Activity: Your answer should be a single number: the count of lines in the records below containing the word "nonzero".

Recorded information:
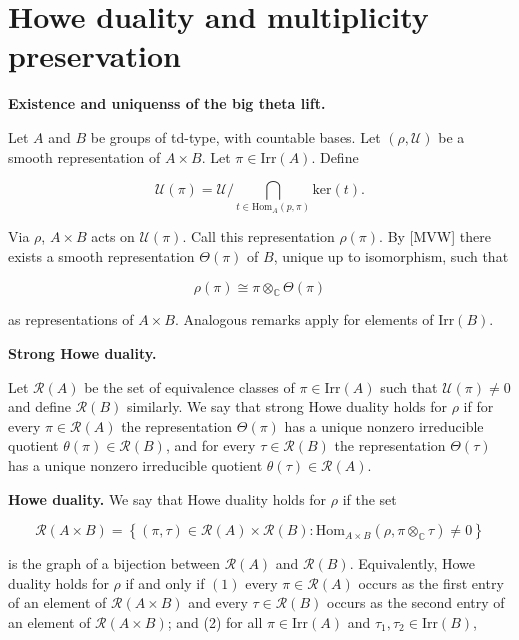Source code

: \documentclass[12pt]{article}
\begin{document}
\section{Howe duality and multiplicity preservation}

\textbf{Existence and uniquenss of the big theta lift.}

Let $A$ and $B$ be groups of td-type, with countable bases. Let $\left(\rho,
\mathcal{U}\right)$ be a smooth representation of $A \times B$. Let $\pi \in
\text{Irr}\left(A\right)$. Define 

\[\mathcal{U}\left(\pi\right) = \mathcal{U} / \bigcap_{t \in
\text{Hom}_{A}\left(p, \pi\right)} \text{ker}\left(t\right).\]

Via $\rho$, $A \times B$ acts on $\mathcal{U}\left(\pi\right)$. Call this
representation $\rho\left(\pi\right)$. By [MVW] there exists a smooth
representation $\Theta\left(\pi\right)$ of $B$, unique up to isomorphism, such
that 

\[\rho\left(\pi\right) \cong \pi \otimes_{\mathbb{C}} \Theta\left(\pi\right)\]

as representations of $A \times B$. Analogous remarks apply for elements of
$\text{Irr}\left(B\right)$.

\textbf{Strong Howe duality.}

Let $\mathcal{R}\left(A\right)$ be the set of equivalence classes of $\pi \in
\text{Irr}\left(A\right)$ such that $\mathcal{U}\left(\pi\right) \neq 0$ and
define $\mathcal{R}\left(B\right)$ similarly. We say that strong Howe duality
holds for $\rho$ if for every $\pi \in \mathcal{R}\left(A\right)$ the
representation $\Theta\left(\pi\right)$ has a unique nonzero irreducible
quotient $\theta\left(\pi\right) \in \mathcal{R}\left(B\right)$, and for every
$\tau \in \mathcal{R}\left(B\right)$ the representation
$\Theta\left(\tau\right)$ has a unique nonzero irreducible quotient
$\theta\left(\tau\right) \in \mathcal{R}\left(A\right)$.

\textbf{Howe duality.} We say that Howe duality holds for $\rho$ if the set 

\[\mathcal{R}\left(A \times B\right) = \left\{\left(\pi, \tau\right) \in
\mathcal{R}\left(A\right) \times \mathcal{R}\left(B\right) : \text{Hom}_{A
\times B}\left(\rho, \pi \otimes_{\mathbb{C}} \tau\right) \neq 0\right\}\]

is the graph of a bijection between $\mathcal{R}\left(A\right)$ and
$\mathcal{R}\left(B\right)$. Equivalently, Howe duality holds for $\rho$ if and
only if $(1)$ every $\pi \in \mathcal{R}\left(A\right)$ occurs as the first
entry of an element of $\mathcal{R}\left(A \times B\right)$ and every $\tau \in
\mathcal{R}\left(B\right)$ occurs as the second entry of an element of
$\mathcal{R}\left(A \times B\right)$; and (2) for all $\pi \in
\text{Irr}\left(A\right)$ and $\tau_1, \tau_2 \in \text{Irr}\left(B\right)$, 
\end{document}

Result below: 2